The session, organized by Arnold Barnett of MIT, offered evidence that operations research can, indeed, shed some much needed light on the affirmative action debate. Jonathan Caulkins of Carnegie Mellon University presented a case in favor of affirmative action. Barnett presented a case in opposition to affirmative action. Public policy expert Harold Pollack of Yale University analyzed arguments from both sides of the issue. Ed Kaplan of Yale and Linda Green of Columbia University completed the panel and commented briefly on the value of injecting OR into the affirmative action debate.

At the request of OR/MS Today, the three primary panelists -- Caulkins, Barnett and Pollack -- agreed to author essays based on their Washington presentations in order to open this critical debate to further analysis. The three contributors wrote their essays independently, that is, they did not attempt to anticipate or respond to particular points made by the other two.

It is also important to note that the participants were defending particular positions in a debate, positions which do not necessarily correspond to their full views on affirmative action. For example, Barnett stated in advance of the session that he would be "comfortable" taking either side (OR/MS Today, April 1996).

Barnett encouraged audience participation (and there was plenty) in Washington and that same invitation is extended here. Reader response, including letters to the editor and less formal comments, are welcome. Send correspondence to the Editor, OR/MS Today, 2555 Cumberland Parkway, Suite 299, Atlanta, Ga., 30339; e-mail: horner@lionhrtpub.com.

Now that the subject of affirmative action is out on the OR/MS table, where do we go from here? Does the debate suggest that OR has a comparative advantage in this area? What would have been different if three professionals in other fields had debated the topic? Are there weapons in the OR arsenal that could have been potent here but weren't used in the debate?
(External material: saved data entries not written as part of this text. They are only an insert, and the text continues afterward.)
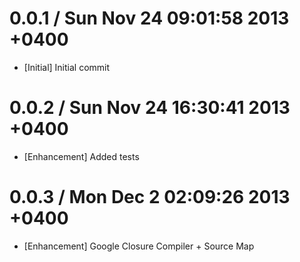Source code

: # 0.0.1 / Sun Nov 24 09:01:58 2013 +0400
* [Initial] Initial commit <br />

# 0.0.2 / Sun Nov 24 16:30:41 2013 +0400
* [Enhancement] Added tests <br />

# 0.0.3 / Mon Dec 2 02:09:26 2013 +0400
* [Enhancement] Google Closure Compiler + Source Map <br />
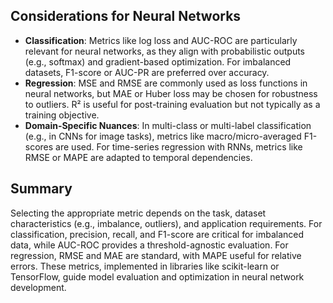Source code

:## Considerations for Neural Networks

- **Classification**: Metrics like log loss and AUC-ROC are particularly relevant for neural networks, as they align with probabilistic outputs (e.g., softmax) and gradient-based optimization. For imbalanced datasets, F1-score or AUC-PR are preferred over accuracy.
- **Regression**: MSE and RMSE are commonly used as loss functions in neural networks, but MAE or Huber loss may be chosen for robustness to outliers. R² is useful for post-training evaluation but not typically as a training objective.
- **Domain-Specific Nuances**: In multi-class or multi-label classification (e.g., in CNNs for image tasks), metrics like macro/micro-averaged F1-scores are used. For time-series regression with RNNs, metrics like RMSE or MAPE are adapted to temporal dependencies.

## Summary

Selecting the appropriate metric depends on the task, dataset characteristics (e.g., imbalance, outliers), and application requirements. For classification, precision, recall, and F1-score are critical for imbalanced data, while AUC-ROC provides a threshold-agnostic evaluation. For regression, RMSE and MAE are standard, with MAPE useful for relative errors. These metrics, implemented in libraries like scikit-learn or TensorFlow, guide model evaluation and optimization in neural network development.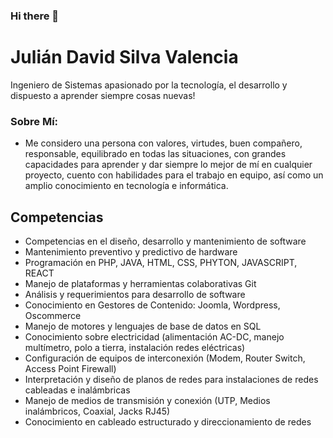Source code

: ### Hi there 👋

# Julián David Silva Valencia

Ingeniero de Sistemas apasionado por la tecnología, el desarrollo y dispuesto a aprender siempre cosas nuevas!

### Sobre Mí:

* Me considero una persona con valores, virtudes, buen compañero, responsable, equilibrado en todas las situaciones, con grandes capacidades para aprender y dar siempre lo mejor de mí en cualquier proyecto, cuento con habilidades para el trabajo en equipo, así como un amplio conocimiento en tecnología e informática.

## Competencias

* Competencias en el diseño, desarrollo y mantenimiento de software
* Mantenimiento preventivo y predictivo de hardware
* Programación en PHP, JAVA, HTML, CSS, PHYTON, JAVASCRIPT, REACT
* Manejo de plataformas y herramientas colaborativas Git
* Análisis y requerimientos para desarrollo de software
* Conocimiento en Gestores de Contenido: Joomla, Wordpress, Oscommerce
* Manejo de motores y lenguajes de base de datos en SQL
* Conocimiento sobre electricidad (alimentación AC-DC, manejo multímetro, polo a tierra, instalación redes eléctricas)
* Configuración de equipos de interconexión (Modem, Router Switch, Access Point Firewall)
* Interpretación y diseño de planos de redes para instalaciones de redes cableadas e inalámbricas
* Manejo de medios de transmisión y conexión (UTP, Medios inalámbricos, Coaxial, Jacks RJ45)
* Conocimiento en cableado estructurado y direccionamiento de redes
<!--
**juldsv/juldsv** is a ✨ _special_ ✨ repository because its `README.md` (this file) appears on your GitHub profile.

Here are some ideas to get you started:

- 🔭 I’m currently working on ...
- 🌱 I’m currently learning ...
- 👯 I’m looking to collaborate on ...
- 🤔 I’m looking for help with ...
- 💬 Ask me about ...
- 📫 How to reach me: ...
- 😄 Pronouns: ...
- ⚡ Fun fact: ...
-->
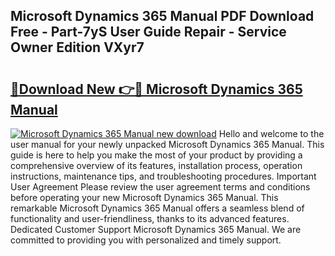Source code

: ## Microsoft Dynamics 365 Manual PDF Download Free - Part-7yS User Guide Repair - Service Owner Edition VXyr7

# <h2><a href="http://cf15977.oget.top/?id=Microsoft+Dynamics+365+Manual">🔗Download New 👉🔴 Microsoft Dynamics 365 Manual</a></h2>

[![Microsoft Dynamics 365 Manual new download](https://i.imgur.com/5g1atiW.png)](http://cf15977.oget.top/?id=Microsoft+Dynamics+365+Manual)
Hello and welcome to the user manual for your newly unpacked Microsoft Dynamics 365 Manual. This guide is here to help you make the most of your product by providing a comprehensive overview of its features, installation process, operation instructions, maintenance tips, and troubleshooting procedures. Important User Agreement Please review the user agreement terms and conditions before operating your new Microsoft Dynamics 365 Manual. This remarkable Microsoft Dynamics 365 Manual offers a seamless blend of functionality and user-friendliness, thanks to its advanced features. Dedicated Customer Support Microsoft Dynamics 365 Manual. We are committed to providing you with personalized and timely support.
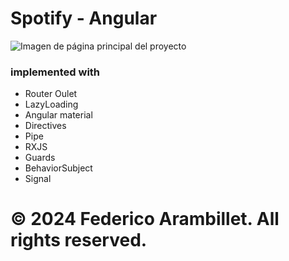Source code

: # Spotify - Angular

![Imagen de página principal del proyecto](https://github.com/federicoarambillet/spotify/blob/main/animation_spotify.gif)

### implemented with

- Router Oulet
- LazyLoading
- Angular material
- Directives
- Pipe
- RXJS
- Guards
- BehaviorSubject
- Signal

# © 2024 Federico Arambillet. All rights reserved.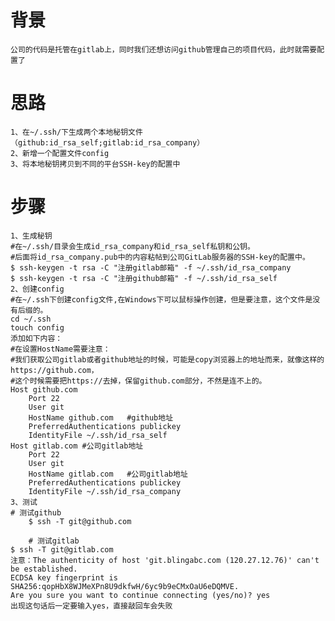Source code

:
# 背景
    公司的代码是托管在gitlab上，同时我们还想访问github管理自己的项目代码，此时就需要配置了
# 思路
	1、在~/.ssh/下生成两个本地秘钥文件（github:id_rsa_self;gitlab:id_rsa_company）
	2、新增一个配置文件config
	3、将本地秘钥拷贝到不同的平台SSH-key的配置中
# 步骤
	1、生成秘钥
	#在~/.ssh/目录会生成id_rsa_company和id_rsa_self私钥和公钥。
	#后面将id_rsa_company.pub中的内容粘帖到公司GitLab服务器的SSH-key的配置中。
	$ ssh-keygen -t rsa -C "注册gitlab邮箱" -f ~/.ssh/id_rsa_company
	$ ssh-keygen -t rsa -C "注册github邮箱" -f ~/.ssh/id_rsa_self
	2、创建config
	#在~/.ssh下创建config文件,在Windows下可以鼠标操作创建，但是要注意，这个文件是没有后缀的。
	cd ~/.ssh
	touch config
	添加如下内容：
	#在设置HostName需要注意：
	#我们获取公司gitlab或者github地址的时候，可能是copy浏览器上的地址而来，就像这样的https://github.com，
	#这个时候需要把https://去掉，保留github.com部分，不然是连不上的。
	Host github.com    
		Port 22
		User git
		HostName github.com   #github地址
		PreferredAuthentications publickey
		IdentityFile ~/.ssh/id_rsa_self
	Host gitlab.com #公司gitlab地址
		Port 22
		User git
		HostName gitlab.com   #公司gitlab地址
		PreferredAuthentications publickey
		IdentityFile ~/.ssh/id_rsa_company
	3、测试
	# 测试github
    	$ ssh -T git@github.com
    
    	# 测试gitlab
	$ ssh -T git@gitlab.com
	注意：The authenticity of host 'git.blingabc.com (120.27.12.76)' can't be established.
	ECDSA key fingerprint is SHA256:qopHbX8WJMeXPn8U9dkfwH/6yc9b9eCMxOaU6eDQMVE.
	Are you sure you want to continue connecting (yes/no)? yes
	出现这句话后一定要输入yes，直接敲回车会失败
	
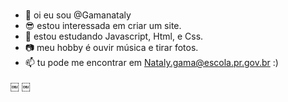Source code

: #


- 👋 oi eu sou @Gamanataly
- 😎 estou interessada em criar um site.
- 🌱 estou estudando Javascript, Html, e Css.
- 📷 meu hobby é ouvir música e tirar fotos.
- 📫 tu pode me encontrar em Nataly.gama@escola.pr.gov.br
:)
<!---
Gamanataly/Gamanataly is a ✨ special ✨ repository because its `README.md` (this file) appears on your GitHub profile.
You can click the Preview link to take a look at your changes.
--->

￼
￼
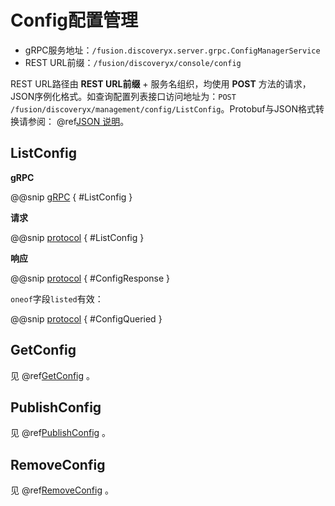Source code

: # Config配置管理

- gRPC服务地址：`/fusion.discoveryx.server.grpc.ConfigManagerService`
- REST URL前缀：`/fusion/discoveryx/console/config`

REST URL路径由 **REST URL前缀** + 服务名组织，均使用 **POST** 方法的请求，JSON序例化格式。如查询配置列表接口访问地址为：`POST /fusion/discoveryx/management/config/ListConfig`。Protobuf与JSON格式转换请参阅： @ref[JSON 说明](../json.md)。

## ListConfig

**gRPC**

@@snip [gRPC](../../../../../../discoveryx-server/src/main/protobuf/fusion/discoveryx/server/grpc/server.proto) { #ListConfig }

**请求**

@@snip [protocol](../../../../../../discoveryx-server/src/main/protobuf/fusion/discoveryx/server/protocol/config.proto) { #ListConfig }

**响应**

@@snip [protocol](../../../../../../discoveryx-server/src/main/protobuf/fusion/discoveryx/server/protocol/config.proto) { #ConfigResponse }

`oneof`字段`listed`有效：

@@snip [protocol](../../../../../../discoveryx-common/src/main/protobuf/fusion/discoveryx/model/discoveryx.proto) { #ConfigQueried }

## GetConfig

见 @ref[GetConfig](../open/config.md#getconfig) 。

## PublishConfig

见 @ref[PublishConfig](../open/config.md#publishconfig) 。

## RemoveConfig

见 @ref[RemoveConfig](../open/config.md#removeconfig) 。
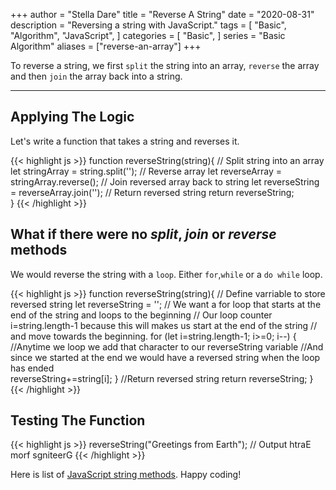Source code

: +++
author = "Stella Dare"
title = "Reverse A String"
date = "2020-08-31"
description = "Reversing a string with JavaScript."
tags = [
    "Basic",
    "Algorithm",
    "JavaScript",
]
categories = [
    "Basic",
]
series = "Basic Algorithm"
aliases = ["reverse-an-array"]
+++

To reverse a string, we first `split` the string into an array, `reverse` the array and then `join` the array back into a string.
<!--more-->

---
## Applying The Logic
Let's write a function that takes a string and reverses it.

{{< highlight js >}}
function reverseString(string){
    // Split string into an array
    let stringArray = string.split('');
    // Reverse array
    let reverseArray = stringArray.reverse();
    // Join reversed array back to string
    let reverseString = reverseArray.join('');
    // Return reversed string
    return reverseString;   
}
{{< /highlight >}}

## What if there were no *split*, *join* or *reverse* methods
We would reverse the string with a `loop`. Either `for`,`while` or a `do while` loop.

{{< highlight js >}}
function reverseString(string){
    // Define varriable to store reversed string
    let reverseString = '';
    // We want a for loop that starts at the end of the string and loops to the beginning
    // Our loop counter i=string.length-1 because this will makes us start at the end of the string
    // and move towards the beginning. 
    for (let i=string.length-1; i>=0; i--) {
    //Anytime we loop we add that character to our reverseString variable
    //And since we started at the end we would have a reversed string when the loop has ended    
        reverseString+=string[i];
    }
    //Return reversed string
    return reverseString;
}
{{< /highlight >}}

## Testing The Function
{{< highlight js >}}
reverseString("Greetings from Earth");
// Output
htraE morf sgniteerG
{{< /highlight >}}

Here is list of [JavaScript string methods](https://www.w3schools.com/jsref/jsref_obj_string.asp). 
Happy coding!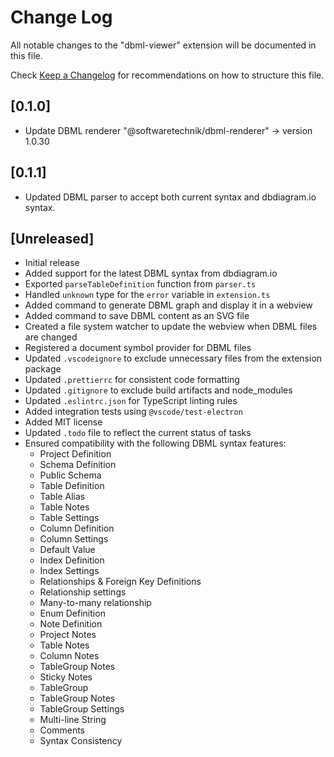 # Change Log

All notable changes to the "dbml-viewer" extension will be documented in this file.

Check [Keep a Changelog](http://keepachangelog.com/) for recommendations on how to structure this file.

## [0.1.0]

- Update DBML renderer "@softwaretechnik/dbml-renderer" -> version 1.0.30

## [0.1.1]

- Updated DBML parser to accept both current syntax and dbdiagram.io syntax.

## [Unreleased]

- Initial release
- Added support for the latest DBML syntax from dbdiagram.io
- Exported `parseTableDefinition` function from `parser.ts`
- Handled `unknown` type for the `error` variable in `extension.ts`
- Added command to generate DBML graph and display it in a webview
- Added command to save DBML content as an SVG file
- Created a file system watcher to update the webview when DBML files are changed
- Registered a document symbol provider for DBML files
- Updated `.vscodeignore` to exclude unnecessary files from the extension package
- Updated `.prettierrc` for consistent code formatting
- Updated `.gitignore` to exclude build artifacts and node_modules
- Updated `.eslintrc.json` for TypeScript linting rules
- Added integration tests using `@vscode/test-electron`
- Added MIT license
- Updated `.todo` file to reflect the current status of tasks
- Ensured compatibility with the following DBML syntax features:
  - Project Definition
  - Schema Definition
  - Public Schema
  - Table Definition
  - Table Alias
  - Table Notes
  - Table Settings
  - Column Definition
  - Column Settings
  - Default Value
  - Index Definition
  - Index Settings
  - Relationships & Foreign Key Definitions
  - Relationship settings
  - Many-to-many relationship
  - Enum Definition
  - Note Definition
  - Project Notes
  - Table Notes
  - Column Notes
  - TableGroup Notes
  - Sticky Notes
  - TableGroup
  - TableGroup Notes
  - TableGroup Settings
  - Multi-line String
  - Comments
  - Syntax Consistency
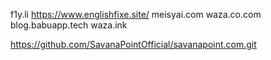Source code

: f1y.li
https://www.englishfixe.site/
meisyai.com
waza.co.com
blog.babuapp.tech
waza.ink

https://github.com/SavanaPointOfficial/savanapoint.com.git
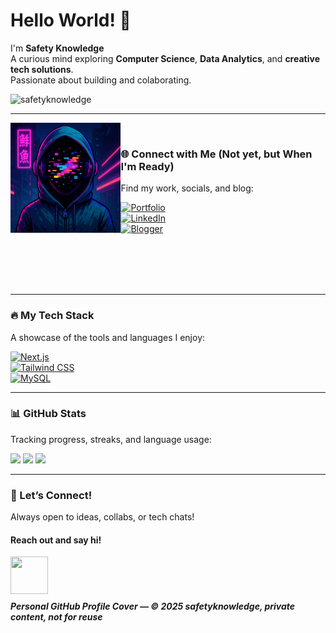 # Hello World! 👋  

I'm **Safety Knowledge** 
<br>
A curious mind exploring **Computer Science**, **Data Analytics**, and **creative tech solutions**.
<br>
Passionate about building and colaborating.

<p align="left">
  <img src="https://komarev.com/ghpvc/?username=safetyknowledge&abbreviated=true&label=Profile%20views&color=blueviolet&style=for-the-badge" alt="safetyknowledge" />
</p>

---

<picture>
  <img src="https://github.com/safetyknowledge/SafetyKnowledge/raw/8b3f5dfa6a635220370ee07d9611de34c103af46/MyAvatar.png" align="left" width="35%" alt="Header Image">
</picture>

<br>

### 🌐 Connect with Me (Not yet, but When I'm Ready)
Find my work, socials, and blog:  

[![Portfolio](https://img.shields.io/badge/-Portfolio-943be7?style=for-the-badge&logo=link&logoColor=white)](https://your-portfolio-link)  
[![LinkedIn](https://img.shields.io/badge/-LinkedIn-0077B5?style=for-the-badge&logo=linkedin&logoColor=white)](https://linkedin.com/in/your-profile)  
[![Blogger](https://img.shields.io/badge/Blogger-FF5722?style=for-the-badge&logo=blogger&logoColor=white)](https://your-blog)

<br><br><br><br>

---

### 🔥 My Tech Stack
A showcase of the tools and languages I enjoy:  

[![Next.js](https://img.shields.io/badge/Next.js-000000?style=for-the-badge&logo=next.js&logoColor=white)](https://nextjs.org/)  
[![Tailwind CSS](https://img.shields.io/badge/Tailwind_CSS-06B6D4?style=for-the-badge&logo=tailwind-css&logoColor=white)](https://tailwindcss.com)  
[![MySQL](https://img.shields.io/badge/MySQL-4479A1?style=for-the-badge&logo=mysql&logoColor=white)](https://mysql.com)  

---

### 📊 GitHub Stats
Tracking progress, streaks, and language usage:  

<img src="https://github-readme-stats.vercel.app/api?username=safetyknowledge&show_icons=true&count_private=true&theme=jolly&hide=issues&hide_border=true" />  

<img src="https://streak-stats.demolab.com/?user=safetyknowledge&theme=dark&mode=weekly" />  
<img src="https://github-readme-stats.vercel.app/api/top-langs/?username=safetyknowledge&layout=compact&theme=jolly" />  

---

### 🤝 Let’s Connect!
Always open to ideas, collabs, or tech chats!  

#### Reach out and say hi!  
<img src="https://cultofthepartyparrot.com/parrots/hd/laptop_parrot.gif" align="left" width="60" height="60"/>

<br><br><br>

##### Personal GitHub Profile Cover — © 2025 safetyknowledge, private content, not for reuse
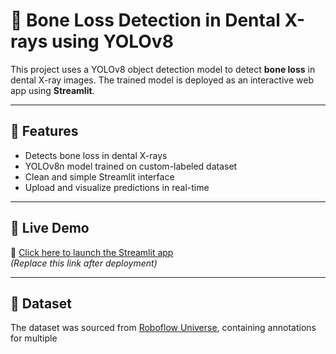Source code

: # 🦷 Bone Loss Detection in Dental X-rays using YOLOv8

This project uses a YOLOv8 object detection model to detect **bone loss** in dental X-ray images. The trained model is deployed as an interactive web app using **Streamlit**.

---

## 📌 Features

- Detects bone loss in dental X-rays
- YOLOv8n model trained on custom-labeled dataset
- Clean and simple Streamlit interface
- Upload and visualize predictions in real-time

---

## 🚀 Live Demo

🔗 [Click here to launch the Streamlit app](https://your-username-bone-loss-streamlit.streamlit.app)  
_(Replace this link after deployment)_

---

## 📂 Dataset

The dataset was sourced from [Roboflow Universe](https://universe.roboflow.com/arshs-workspace414141/dadad-rvg/dataset/5), containing annotations for multiple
Clearly, the debate demonstrates that the OR/MS community has an opportunity, if not an obligation, to address the biggest problems that confront the country, even if those problems don't appear to fit the classic OR/MS modeling mold. The debate also shows that it is possible, indeed preferable, to base important public policy decisions not on emotional rhetoric and unsupported opinions but on empirical evidence and careful analysis -- the essence of operations research.